Gmail and SSL

Christopher Morrow morrowc.lists at gmail.com
Wed Jan 2 18:39:40 UTC 2013


On Wed, Jan 2, 2013 at 1:08 PM, William Herrin <bill at herrin.us> wrote:
> As for Google (and anyone else) it escapes me why you would require a
> signed certificate for any connection that you're willing to also
> permit completely unencrypted. Encryption stops nearly every purely

raising the bar for observers is potentially a goal, no?
making it simple for people to get 'more secure' email isn't a bad
thing. (admittedly, requiring a signed cert now is more painful,
though startssl.com makes it less so).

> passive packet capture attack, with or without a signed certificate.
> Even without a signed cert an encrypted data flow is much more secure
> than an unencrypted one. It's not an all-or-nothing deal. Encrypted
> with a signed or otherwise verified cert is more secure than merely
> encrypted which is more secure than unencrypted on a switched path
> which is more secure than unencrypted on a hub. None of these things
> is wholly insecure and none are 100% secure.

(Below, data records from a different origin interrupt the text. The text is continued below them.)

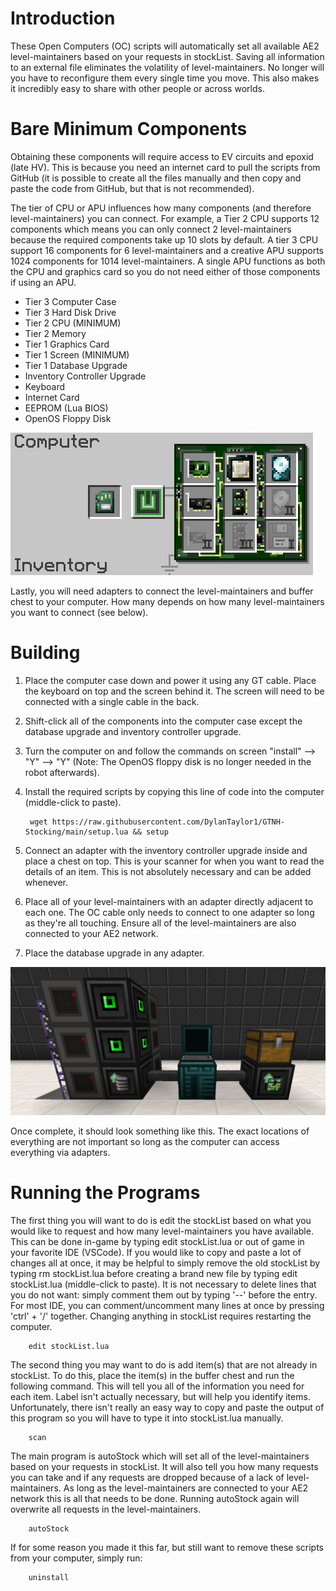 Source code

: # Introduction
These Open Computers (OC) scripts will automatically set all available AE2 level-maintainers based on your requests in stockList. Saving all information to an external file eliminates the volatility of level-maintainers. No longer will you have to reconfigure them every single time you move. This also makes it incredibly easy to share with other people or across worlds.

# Bare Minimum Components
Obtaining these components will require access to EV circuits and epoxid (late HV). This is because you need an internet card to pull the scripts from GitHub (it is possible to create all the files manually and then copy and paste the code from GitHub, but that is not recommended). 

The tier of CPU or APU influences how many components (and therefore level-maintainers) you can connect. For example, a Tier 2 CPU supports 12 components which means you can only connect 2 level-maintainers because the required components take up 10 slots by default. A tier 3 CPU support 16 components for 6 level-maintainers and a creative APU supports 1024 components for 1014 level-maintainers. A single APU functions as both the CPU and graphics card so you do not need either of those components if using an APU.

- Tier 3 Computer Case
- Tier 3 Hard Disk Drive
- Tier 2 CPU (MINIMUM)
- Tier 2 Memory
- Tier 1 Graphics Card
- Tier 1 Screen (MINIMUM)
- Tier 1 Database Upgrade
- Inventory Controller Upgrade
- Keyboard
- Internet Card
- EEPROM (Lua BIOS)
- OpenOS Floppy Disk

![Computer Components](media/Comp_Components.png?)

Lastly, you will need adapters to connect the level-maintainers and buffer chest to your computer. How many depends on how many level-maintainers you want to connect (see below).

# Building
1. Place the computer case down and power it using any GT cable. Place the keyboard on top and the screen behind it. The screen will need to be connected with a single cable in the back.
2. Shift-click all of the components into the computer case except the database upgrade and inventory controller upgrade.
3. Turn the computer on and follow the commands on screen "install" --> "Y" --> "Y" (Note: The OpenOS floppy disk is no longer needed in the robot afterwards).
4. Install the required scripts by copying this line of code into the computer (middle-click to paste).

        wget https://raw.githubusercontent.com/DylanTaylor1/GTNH-Stocking/main/setup.lua && setup

5. Connect an adapter with the inventory controller upgrade inside and place a chest on top. This is your scanner for when you want to read the details of an item. This is not absolutely necessary and can be added whenever.
6. Place all of your level-maintainers with an adapter directly adjacent to each one. The OC cable only needs to connect to one adapter so long as they're all touching. Ensure all of the level-maintainers are also connected to your AE2 network.
7. Place the database upgrade in any adapter.

![Setup](media/setup.png?)

Once complete, it should look something like this. The exact locations of everything are not important so long as the computer can access everything via adapters.

# Running the Programs
The first thing you will want to do is edit the stockList based on what you would like to request and how many level-maintainers you have available. This can be done in-game by typing edit stockList.lua or out of game in your favorite IDE (VSCode). If you would like to copy and paste a lot of changes all at once, it may be helpful to simply remove the old stockList by typing rm stockList.lua before creating a brand new file by typing edit stockList.lua (middle-click to paste). It is not necessary to delete lines that you do not want: simply comment them out by typing '--' before the entry. For most IDE, you can comment/uncomment many lines at once by pressing 'ctrl' + '/' together. Changing anything in stockList requires restarting the computer.

        edit stockList.lua

The second thing you may want to do is add item(s) that are not already in stockList. To do this, place the item(s) in the buffer chest and run the following command. This will tell you all of the information you need for each item. Label isn't actually necessary, but will help you identify items. Unfortunately, there isn't really an easy way to copy and paste the output of this program so you will have to type it into stockList.lua manually.

        scan

The main program is autoStock which will set all of the level-maintainers based on your requests in stockList. It will also tell you how many requests you can take and if any requests are dropped because of a lack of level-maintainers. As long as the level-maintainers are connected to your AE2 network this is all that needs to be done. Running autoStock again will overwrite all requests in the level-maintainers.

        autoStock

If for some reason you made it this far, but still want to remove these scripts from your computer, simply run:

        uninstall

boiling down the above you mean:
goodness-scale (goodness to the left)
  signed > self-signed > unsigned

I don't think there's much disagreement about that... the sticky
wicket though is 'how much better is 'signed' vs 'self-signed' ? and I
think the feeling is that:

'if we can verify that the cert is proper/signed, we have more
assurance that the end user meant for this cert to be presented. A
self-signed cert could be any intermediary between me/you... we have
no way to verify who is presenting the cert.'

-chris

(note the use of 'we' here is the 'royal we', I have no idea what the
real reason is, but the above makes some sense to me, at least.)